A more realistic task is to measure ROI of the resulting projects. Dave Cooper has thrown management a few carrots: an estimated savings of $2 million from standardizing and centralizing desktop systems, another $2 million through volume purchasing, and reduced support costs by standardizing on Netscape's browser.
Beyond saving money, these CIOs are pointing to other, less tangible benefits.
At Toyota, IT is finally getting some respect after Barbra Cooper made it a point to involve the business in her long-term plans. Nocket was thrilled to learn that she has been invited to sit on Toyota's strategic planning committee and says the word architecture has begun to show up on the company's balanced scorecard reports.
Keast says architecture is already making a difference at the emerging energy giant. His staff recently completed a project that allows the company to aggregate financial risk of customers across business lines. Having the standard customer ID previously defined eliminated squabbling between the business units. It's these small wins that keep Keast-and the business-intrigued about architecture: "Business blows hot and cold on this.
You have to keep the business feeling that they're contributing and you're bringing them some value." Put it in WritingThere are no hard and fast rules for writing an architecture plan -- except that it must be legible and digestible for the business people who have to read it. "The document shouldn't be too thick, and it should clearly illustrate the function of each technology in terms of the business it supports," explains Anne Lapkin, chair of the international architects workgroup at Cap Gemini America. Lapkin suggests breaking the report into business areas -- like dealerships, parts and service for a car manufacturer -- rather than by technologies.
Marc Cecere, senior analyst at Giga Information Group , says the business case is the most important piece. This section discusses the current IT environment and problems, shows what other companies have done to solve it, paints a picture of the future environment, and includes benefits and ROI. The business case should also go over potential roadblocks and expectations of management during and after implementation. Cecere includes the following components when helping clients design their plans (examples taken from Lawrence Livermore National Lab's 1998 architecture report): Vision StatementExample: Easy access to the right information, for the right people, at the right time, at the right place, for the right cost.
Business case Example: Reduced support and training costs, increased effectiveness by sharing infrastructure and faster response by IT to business needs.
Principles or guidelines Example: Information is safeguarded on a risk-defined basis.
Standards listed by technology area and service level.
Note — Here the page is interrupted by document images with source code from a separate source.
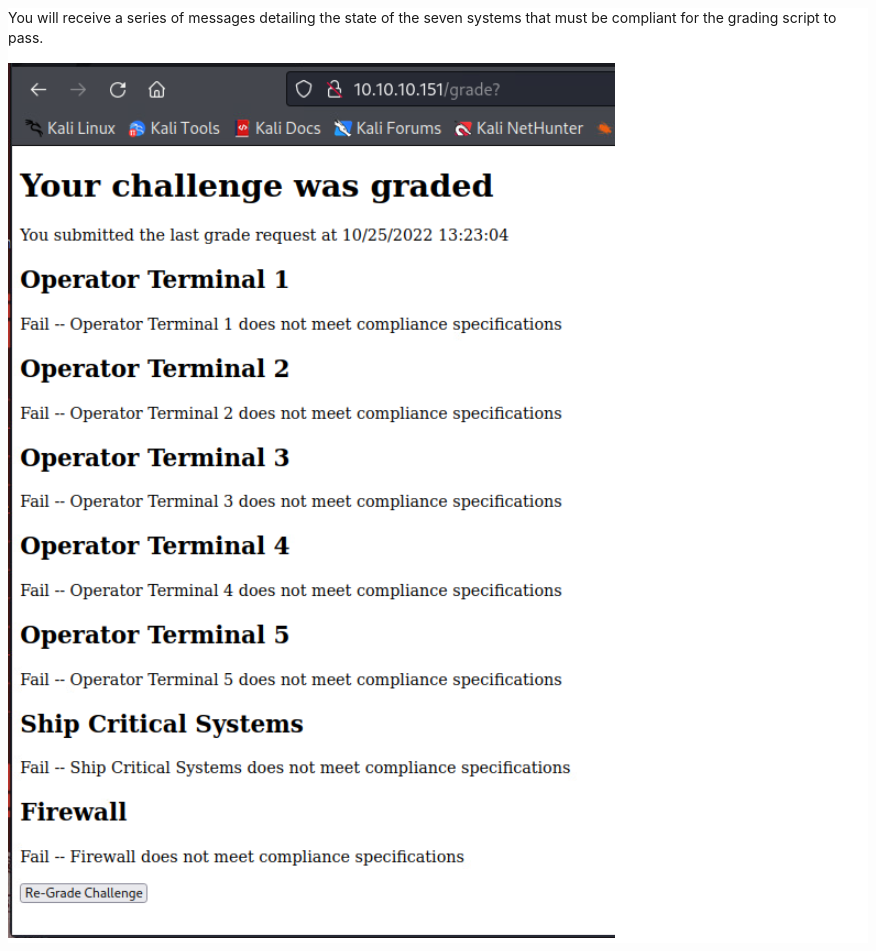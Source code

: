 You will receive a series of messages detailing the state of the seven systems that must be compliant for the grading script to pass.

![image 81](img/image81.png)

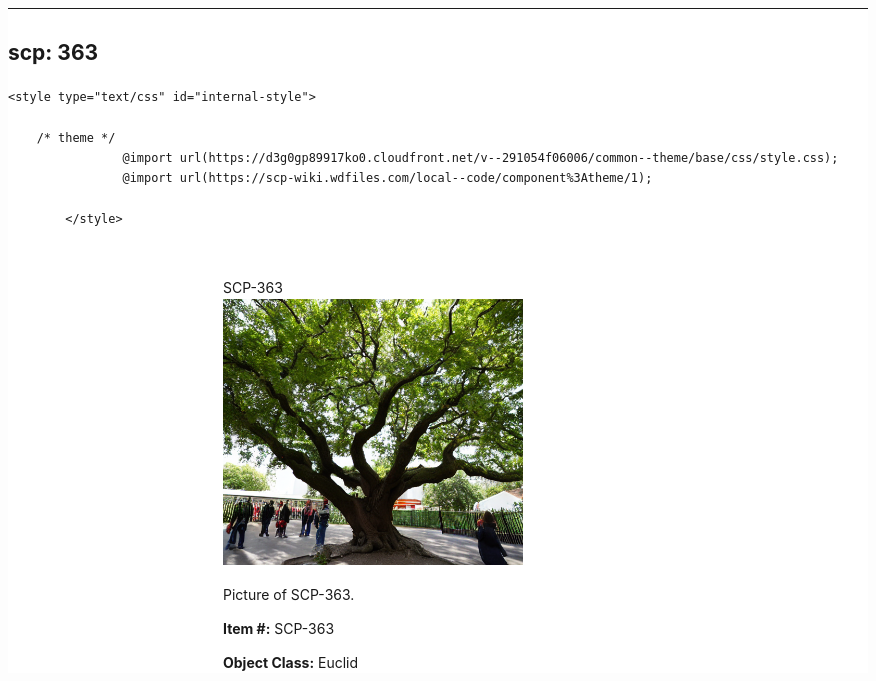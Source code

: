 
---
scp: 363
---

<head>
    <title>363 - SCP Foundation</title>
    
    <style type="text/css" id="internal-style">
                
        /* theme */
                    @import url(https://d3g0gp89917ko0.cloudfront.net/v--291054f06006/common--theme/base/css/style.css);
                    @import url(https://scp-wiki.wdfiles.com/local--code/component%3Atheme/1);
            
            </style>
<style>
iframe.scpnet-interwiki-frame { height: 0; }
</style>

</head>

<div id="main-content" style="margin: 50px 206px 20px 215px;">
<div id="action-area-top"></div>
<div id="page-title">SCP-363</div>
<div id="page-content">
<div style="text-align: right;"></div>
<div class="scp-image-block block-right" style="width:300px;"><img src="https://raw.githubusercontent.com/lucmaki/this-scp-does-not-exist/main/imgs/363.png" style="width:300px;" alt="363.jpg" class="image">
<div class="scp-image-caption" style="width:300px;">
<p>Picture of SCP-363.</p>
</div>
</div>
<p><strong>Item #:</strong> SCP-363</p>
<p><strong>Object Class:</strong> Euclid</p>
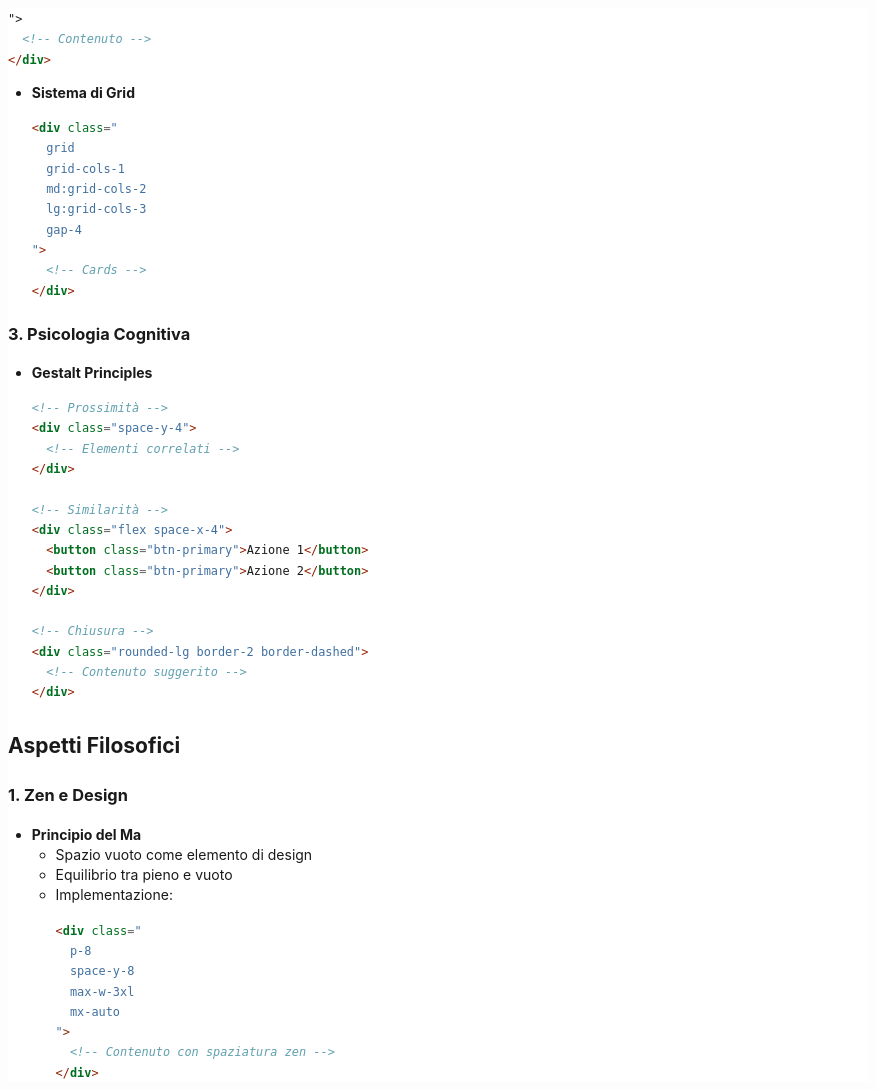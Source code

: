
  ```html
  ">
    <!-- Contenuto -->
  </div>
  ```

- **Sistema di Grid**
  ```html
  <div class="
    grid 
    grid-cols-1 
    md:grid-cols-2 
    lg:grid-cols-3 
    gap-4
  ">
    <!-- Cards -->
  </div>
  ```

### 3. Psicologia Cognitiva
- **Gestalt Principles**
  ```html
  <!-- Prossimità -->
  <div class="space-y-4">
    <!-- Elementi correlati -->
  </div>

  <!-- Similarità -->
  <div class="flex space-x-4">
    <button class="btn-primary">Azione 1</button>
    <button class="btn-primary">Azione 2</button>
  </div>

  <!-- Chiusura -->
  <div class="rounded-lg border-2 border-dashed">
    <!-- Contenuto suggerito -->
  </div>
  ```

## Aspetti Filosofici

### 1. Zen e Design
- **Principio del Ma**
  - Spazio vuoto come elemento di design
  - Equilibrio tra pieno e vuoto
  - Implementazione:
    ```html
    <div class="
      p-8 
      space-y-8
      max-w-3xl 
      mx-auto
    ">
      <!-- Contenuto con spaziatura zen -->
    </div>
    ```
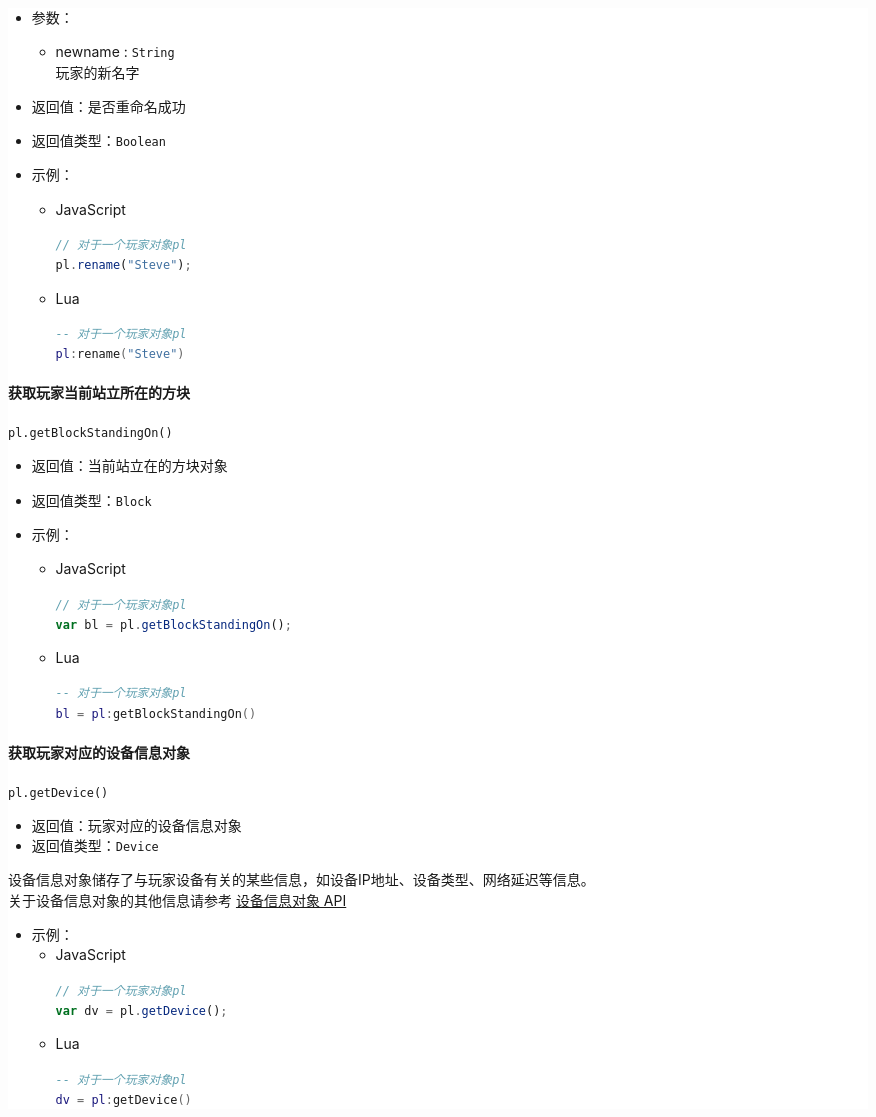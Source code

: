 - 参数：
  - newname : `String`  
    玩家的新名字  
- 返回值：是否重命名成功
- 返回值类型：`Boolean`

- 示例：  
  - JavaScript
    ```js
    // 对于一个玩家对象pl
    pl.rename("Steve");
    ```
  - Lua
    ```lua
    -- 对于一个玩家对象pl
    pl:rename("Steve")
    ```

#### 获取玩家当前站立所在的方块

`pl.getBlockStandingOn()`

- 返回值：当前站立在的方块对象
- 返回值类型：`Block`

- 示例：  
  - JavaScript
    ```js
    // 对于一个玩家对象pl
    var bl = pl.getBlockStandingOn();
    ```
  - Lua
    ```lua
    -- 对于一个玩家对象pl
    bl = pl:getBlockStandingOn()
    ```

#### 获取玩家对应的设备信息对象

`pl.getDevice()`

- 返回值：玩家对应的设备信息对象
- 返回值类型：`Device`

设备信息对象储存了与玩家设备有关的某些信息，如设备IP地址、设备类型、网络延迟等信息。  
关于设备信息对象的其他信息请参考 [设备信息对象 API](LLSEPluginDevelopment/GameAPI/Device.md)

- 示例：  
  - JavaScript
    ```js
    // 对于一个玩家对象pl
    var dv = pl.getDevice();
    ```
  - Lua
    ```lua
    -- 对于一个玩家对象pl
    dv = pl:getDevice()
    ```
For instance, compliance with the "gold standard" for desktop PCs results in a higher level of IT support. Example: Web-based user interfaces for all server-based applications.
Process for getting new projects or technologies approved. Example: All new or revised standards should be submitted to the Stewardship Body (a lab committee of permanent architecture staff and departmental advisers).
Contact information for architecture team. Note: The lab's report also includes a helpful glossary of technical terms like distributed computing and DBMS.